Before the game commenced the British had three ‘stonks’. They placed one of these over a dummy
blind near the pond and the other two stacked on Belle Vue. The single ‘stonk’ was ineffective whereas the double barrage on Belle Vue caused six shock on the lonely FOO who decided it was time to scarper. With the barrage over, when his card turned the German big man rushed from the orchard to Belle Vue in order that he could direct the four off-table 105s; fortunately for him the FOO left his radio behind in his frantic attempt to get out of the way of the ‘stonks’.

The start of the game favoured the British who had two blinds moves before the Germans could react.
As there were Germans hidden in Ferme Vallé looking straight down the road any British units entering on the road had to be placed on the table as automatically spotted. They decided to lead with their armour troop followed by 3rd platoon carried on the universal carriers. They had 1st platoon coming on a blind to the west of the road and 2nd platoon and the support weapons coming on between the east of the road and the hedgerow running towards the orchard.

Their first two moves with the armour showed no finesse with the tanks tearing down the road with three dice plus road bonus each time. This took the two leading tanks around the first major bend with the third waiting to turn the bend.

Unfortunately for them the next card turned was the Germans blind and they saw a great opportunity for an ambush. In an instant a panzerfaust round hurtled into the rear tank which promptly exploded killing all the crew and Captain Roughshaft who was hitching a lift. There was collateral damage to the section in the carrier behind with two being killed and the Germans in the building also lost one man.

Whilst the Germans had been waiting for the British to come in to a firing position the Cheshires’
infantry had deployed off blinds, thus giving them more cards in the deck. They managed to get a
section within 4” of the building facing north on the bend. This initiated a close assault (the first of five such engagements in this very bloody game) with one British section fighting two Germans who also had the benefit of heavy cover, ensconced as they were in this thick stone farmhouse. The result was slaughter to both sides each losing a whole section. Meanwhile the Germans were desperately trying to call in their 105s. They were successful on the fourth attempt, which probably reflects the loss of their dedicated FOO. After all this effort their barrage was ineffective.
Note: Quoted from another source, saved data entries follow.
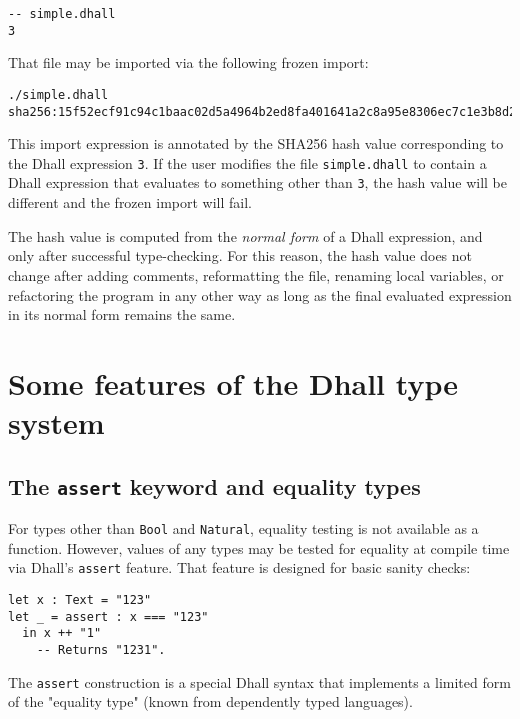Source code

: \begin{lstlisting}[language=Dhall]
-- simple.dhall
3
\end{lstlisting}


That file may be imported via the following frozen import:


\begin{lstlisting}[language=Dhall]
./simple.dhall sha256:15f52ecf91c94c1baac02d5a4964b2ed8fa401641a2c8a95e8306ec7c1e3b8d2
\end{lstlisting}


This import expression is annotated by the SHA256 hash value corresponding to the Dhall expression \lstinline!3!.
If the user modifies the file \lstinline!simple.dhall! to contain a Dhall expression that evaluates to something other than \lstinline!3!, the hash value will be different and the frozen import will fail.


The hash value is computed from the \emph{normal form} of a Dhall expression, and only after successful type-checking.
For this reason, the hash value does not change after adding comments, reformatting the file, renaming local variables, or refactoring the program in any other way as long as the final evaluated expression in its normal form remains the same.


\section{Some features of the Dhall type system}


\subsection{The \lstinline!assert! keyword and equality types}


For types other than \lstinline!Bool! and \lstinline!Natural!, equality testing is not available as a function.
However, values of any types may be tested for equality at compile time via Dhall's \lstinline!assert! feature.
That feature is designed for basic sanity checks:


\begin{lstlisting}[language=Dhall]
let x : Text = "123"
let _ = assert : x === "123"
  in x ++ "1"
    -- Returns "1231".
\end{lstlisting}


The \lstinline!assert! construction is a special Dhall syntax that implements a limited form of the "equality type" (known from dependently typed languages).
A panzerfaust round then hit the second Sherman in the rear, the fire coming from the other Ferme
Vallé building. This Sherman also erupted causing some collateral damage to friend and foe alike. In
the meantime, a British infantry platoon managed to move through the orchard west of the road and
close assault the western-most building of Ferme Valle. Although the German section in this building
had the benefit of cover, they had suffered casualties and were carrying a lot of shock. Following
another bloody hand-to-hand combat the result was another 12th SS section eliminated.

Having lost the buildings the Germans deployed their machine gun teams to fire on the farm buildings. This made the British realise that they should have used their 2” mortars to lay smoke which they promptly did. Following a further close assault by the remaining platoon of Cheshires on the second German Zug further casualties were inflicted on both sides and the 12th SS decided to disengage and withdraw.

A British victory, if somewhat a Pyrrhic one considering the high casualties.

Thank you to Steve, Steve, Steve and Steve for a very entertaining and friendly game.